竜血のカミーユ 〜竜の血を持つ最強の女騎士が乙女のハーレム大構築!?ついでに世界の危機も救っちゃいます!!〜

林美鈴

第一章 王都の陰謀と巨人の国

第1話 タブロの戦い

 吹雪が一行の周囲を覆い、それは白い闇となって視界を遮った。

 寒さに兵たちは凍え、馬たちも足をすくめ、移動することもままならない。


「行軍やめ。休め。復唱。」

 若い女の声が風を引き裂いて響いた。


 先頭の女騎士が振り返って命じたのだ。

 吹雪の中、騎乗した兵たちは主である騎士の命に従い、大声で応える。


「休め。」「休め。」「休め。」

 積み重なる疲労がその命令を待ち焦がれていたのだろう。兵たちの声は大きく響いた。


 吹雪の中でも、十数人の騎兵たちに、その指示は行き渡った。

 騎士は、来た道を戻り、改めて、一人ひとりに休むように声を掛ける。


 その際、兵たちに彼らの水袋を取り出すように命じる。

 騎士はそれを手に取る。

 そして、自らに流れる血の魔力を手に集め、熱とする。


 すると、水袋に付いた氷雪が溶け、温めた葡萄酒の香りが立ち上る。


「カミーユ卿。こちらもお願いいたします。」

 兵たちは女騎士、カミーユの元に集まり、次々と水袋を差し出す。

 カミーユの部下たちは、この女騎士の手によって温められた葡萄酒を飲み、英気を養うのだ。


 皆が葡萄酒を口にする間、カミーユは副官と従者を呼ぶ。


「ヘブナー。付近に狩人の使う小屋があったはずです。探し、兵たちを避難させなさい。」

 カミーユは副官ヘブナーが近づくと、兵たちの避難を命じた。

「はい。カミーユ様。見つからぬ場合は、森にて露営し、待機いたします。」

 ヘブナーと呼ばれた兵士は、次善の策も提示した。

 そういった機転の効く様を気に入り、カミーユは彼を側においている。

「それで構いません。

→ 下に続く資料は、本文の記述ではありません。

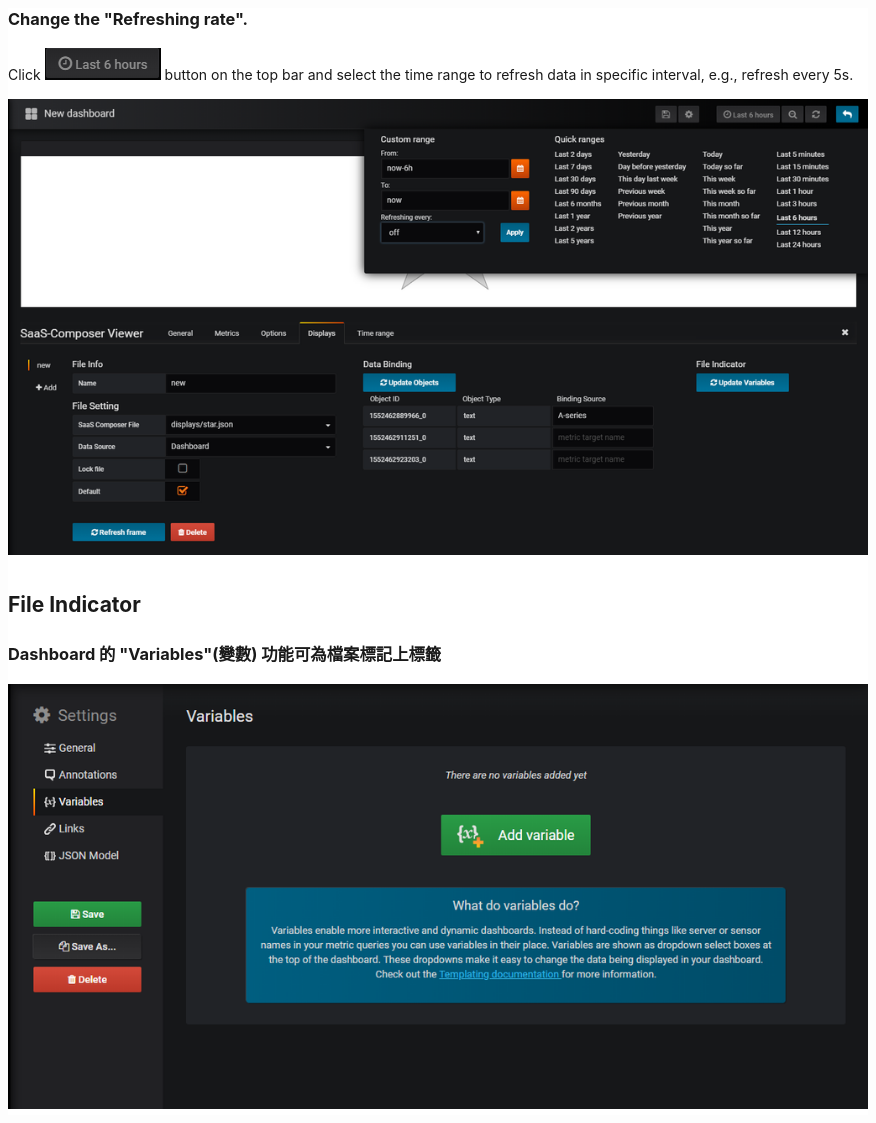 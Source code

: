 ### Change the "Refreshing rate".
Click ![panelPlugIn_icon2.png](panel_17.png) button on the top bar and select the time range to refresh data in specific interval, e.g., refresh every 5s.

![panelPlugIn_data_3.png](panel_18.png)  

## File Indicator
### Dashboard 的 "Variables"(變數) 功能可為檔案標記上標籤

![panelPlugIn_panel_7.png](panel_7.png)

食事を取り、一時間休んだ後、タブロ村へ向かいなさい。」

 副官ヘブナーは、自らの娘ほど年の離れた少女に頭を垂れ、命令を受諾する。


 続いて、カミーユのもとに小柄な人影が到着する。

 騎士カミーユの従者の少女フローラである。

 フローラは、フードの下から茶色の癖っ毛をはみ出させながら、カミーユの指示を待つ。

「従者フローラ。あなたは皆の馬が凍えぬよう、雪を払いのける摩擦を行いなさい。」

「承知いたしました。カミーユ様。」

 フローラがそう言うと、カミーユはそばに寄り、フローラの胸元に自らの水袋を押し当てた。

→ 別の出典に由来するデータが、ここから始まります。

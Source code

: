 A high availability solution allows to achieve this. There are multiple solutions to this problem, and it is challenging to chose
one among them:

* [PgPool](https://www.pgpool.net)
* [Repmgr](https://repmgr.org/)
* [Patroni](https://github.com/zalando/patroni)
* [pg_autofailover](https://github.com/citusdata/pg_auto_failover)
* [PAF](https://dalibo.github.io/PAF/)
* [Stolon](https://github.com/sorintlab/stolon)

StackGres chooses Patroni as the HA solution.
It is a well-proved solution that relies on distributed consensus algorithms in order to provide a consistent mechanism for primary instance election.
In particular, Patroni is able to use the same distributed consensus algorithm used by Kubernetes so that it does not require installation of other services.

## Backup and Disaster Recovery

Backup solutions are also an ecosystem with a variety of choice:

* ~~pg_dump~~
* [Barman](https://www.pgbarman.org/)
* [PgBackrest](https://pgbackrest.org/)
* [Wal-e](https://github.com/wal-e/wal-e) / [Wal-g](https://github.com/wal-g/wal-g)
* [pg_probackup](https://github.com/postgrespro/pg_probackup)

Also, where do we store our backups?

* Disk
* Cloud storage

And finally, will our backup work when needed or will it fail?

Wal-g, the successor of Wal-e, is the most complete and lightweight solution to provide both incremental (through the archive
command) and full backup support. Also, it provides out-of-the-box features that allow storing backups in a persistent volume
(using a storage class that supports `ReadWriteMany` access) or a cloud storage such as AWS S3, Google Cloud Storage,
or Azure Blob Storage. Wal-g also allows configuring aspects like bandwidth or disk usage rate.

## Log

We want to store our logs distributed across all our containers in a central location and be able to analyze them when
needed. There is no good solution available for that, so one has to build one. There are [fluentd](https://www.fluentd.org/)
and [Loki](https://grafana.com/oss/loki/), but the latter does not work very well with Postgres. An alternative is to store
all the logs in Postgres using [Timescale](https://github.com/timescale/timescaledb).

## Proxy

「これは今すぐ飲むよりも、少し強めに温めてあります。これを胸元に入れていれば、寒さも和らぐでしょう。あなたの任務が最も過酷で重要なものです。よろしくお願いします。」

 フローラはカミーユの心遣いと信頼に感謝し、頭を下げた。

「ありがとうございます。カミーユ様は、どうなさるのですか。」

 フローラは、半ば答えを予想しつつも、主君にその意思を尋ねる。

「私は一足先にタブロ村へ向かい、蛮族たちを一掃します。」


 騎士カミーユ。その勇名はこの辺境の地から、はるか彼方王都モスカウまで響いていた。


 副官ヘブナーは肩をすくめる。

「騎士カミーユの勇名がまた国中に鳴り響きますな。時には兵たちにも分けていただきたい。」

 副官は、笑みを浮かべて話した。主君の身を案ずる様子は一切ない。


「あなた達は、散らした蛮族たちを追いかけ、傷ついた村人を助ける大切な役割があります。」

 カミーユは副官ヘブナーを嗜める。そして、フローラの頬に手を当てる。その手は吹雪の中でも温かだった。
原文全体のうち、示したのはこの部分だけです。